ランドセル俳人の五・七・五.jpg福短図書館今月の一冊は?(平成26年4月)
担当:学事課 松倉 基晴

書名:『ランドセル俳人の五・七・五』


著者 小林 凜
発行 ブックマン社
2013年4月発行

 

<はじめに>
 福短図書館 今月の一冊は、富山福祉短期大学 学事部 松倉 基晴 学事課長 からご紹介いただいた図書です。11歳の不登校の少年 凜君。俳句との出会いが彼を大きく変えました。どうぞ、ご覧下さい。

 

 

【みどころ】(下記は松倉課長の紹介文です)

 

 ときどき夜中に目が覚めてしまい、その後なかなか寝付けないような時には、枕元のラジオのスイッチを入れる。学生のみなさんには、あまり馴染がないかもしれないが、番組は、NHK「ラジオ深夜便」と大体決まっている。自分は、特に、「明日へのことば」という対談番組が気に入っている。3月31日(月)深夜のオンエアでは、たまたま昨年12月に聞いた番組のアンコール再放送だった。タイトルは「俳句に救われた息子と私」。大阪府岸和田市在住の「ランドセル俳人・小林凛」君の母親の西村史さんと番組スタッフの対談である。

 

 番組では、「ランドセル俳人・小林凛」君の生い立ち(944gで出生)や通っていた小学校での生徒による壮絶ないじめ、その小学校長・教員らの理不尽な対応等が母親の史(ふみ)さんから生々しく語られる(本書に詳細記載あり)。「ランドセル俳人・小林凛」君は、ふとしたことから俳句をつくるようになり、それが毎週約5千通の投稿がある「朝日俳壇」(朝日新聞)で入選(2010年・小3時)、その後も入選を繰り返しているという。

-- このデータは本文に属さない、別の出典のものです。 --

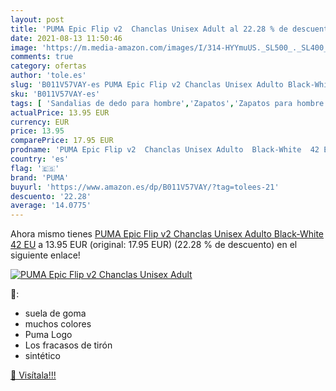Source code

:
 ```yaml
---
layout: post
title: 'PUMA Epic Flip v2  Chanclas Unisex Adult al 22.28 % de descuento'
date: 2021-08-13 11:50:46
image: 'https://m.media-amazon.com/images/I/314-HYYmuUS._SL500_._SL400_.jpg'
comments: true
category: ofertas
author: 'tole.es'
slug: 'B011V57VAY-es PUMA Epic Flip v2 Chanclas Unisex Adulto Black-White 42 EU'
sku: 'B011V57VAY-es'
tags: [ 'Sandalias de dedo para hombre','Zapatos','Zapatos para hombre','Zapatos y complementos','chanclas','puma', ]
actualPrice: 13.95 EUR
currency: EUR
price: 13.95
comparePrice: 17.95 EUR
prodname: 'PUMA Epic Flip v2  Chanclas Unisex Adulto  Black-White  42 EU'
country: 'es'
flag: '🇪🇸'
brand: 'PUMA'
buyurl: 'https://www.amazon.es/dp/B011V57VAY/?tag=tolees-21'
descuento: '22.28'
average: '14.0775'
---
```


Ahora mismo tienes [PUMA Epic Flip v2  Chanclas Unisex Adulto  Black-White  42 EU](https://www.amazon.es/dp/B011V57VAY/?tag=tolees-21) a 13.95 EUR (original: 17.95 EUR) (22.28 %  de descuento) en el siguiente enlace!

[![PUMA Epic Flip v2  Chanclas Unisex Adult](https://m.media-amazon.com/images/I/314-HYYmuUS._SL500_._SL400_.jpg)](https://www.amazon.es/dp/B011V57VAY/?tag=tolees-21)

🔎:

- suela de goma
- muchos colores
- Puma Logo
- Los fracasos de tirón
- sintético

[🛒 Visítala!!!](https://www.amazon.es/dp/B011V57VAY/?tag=tolees-21)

 世界最短の定型詩・俳句といえば、皆さんは何を思い浮かばれるだろうか?


 ・古池や蛙飛びこむ水の音 (ふるいけや かはづとびこむ みずのおと)

    松尾 芭蕉(まつお ばしょう) 1644 - 1694  
 ・めでたさも中位(ちゆうくらゐ)なりおらが春 小林 一茶(こばやし いっさ) 1763- 1828


 松尾芭蕉や小林一茶の俳句(俳諧)については、中学や高校の教科書で習った人も多いだろう。現代俳句においては、「俳句という最短詩型のはらむ可能性が、さまざまな立場や切り口からさぐられている」(wikipedia)そうだが、「ランドセル俳人・小林凛」君の場合は、5・7・5という定型を踏まえつつも、時にはブーメランやブランコといったカタカナ語も交える「現代俳句」。どの作品に共感をおぼえるかは、読み手によって様々だろうが、この「ランドセル俳人・小林凛」君の感性と想像力の豊かさには、だれもが驚嘆することだろう。やはり、なにか天性の「何か」を持ち合わせているに違いない。

 

・紅葉で 神が染めたる 天地かな (p-7、p-55) 9歳

・万華鏡 小部屋に上がる 花火かな (p-33) 10歳

・かき氷 含めば青き 海となる (p-32) 11歳

 

 最初の二句は朝日歌壇入選作。前者は、繰り広げられる情景のスケールの壮大さが素晴らしい。後者は、子ども部屋の中に展開される小宇宙の広がりが小気味よい。三句目は、入選こそしてはいないが、作者の子供らしい着想と子供らしからぬ想像力(の広がり)のコントラストの妙がここちよく爽快だ。"青いシロップのかき氷を食べていました。口に含むと溶けていく感触で青い海原を思い浮かべました。(p-32作者メモ)" 俳句を鑑賞するときは、声に出して2回読むことで、その俳句の味わいをかみしめる。そうする中で、短い言葉に込められた作者の思いや言葉が紡(つむ)ぎだす情景をより深く味わうこともできる。俳句に触れる時、言葉のもつ「ちから」を感じることができる秘密は、まさに、その言葉の短さにあるのかもしれない。

 

 普段、俳句にはとんと(・・・)縁のない自分だが、ラジオで耳にした番組をきっかけに、あらためて言葉のもつ「ちから」に触れることができたような気がした。日々ネット社会が進化する中、デジタル・ネイティブ(ネット環境で育った世代)も増え、手軽で効率のよいコミュニケーション手段は有効活用したいものだが、時には少し立ち止まって言葉の「ちから」をじっくりと感じることのできる、スローな時間も大切にしたいという方・・・ぜひ、ご一読をお薦めします。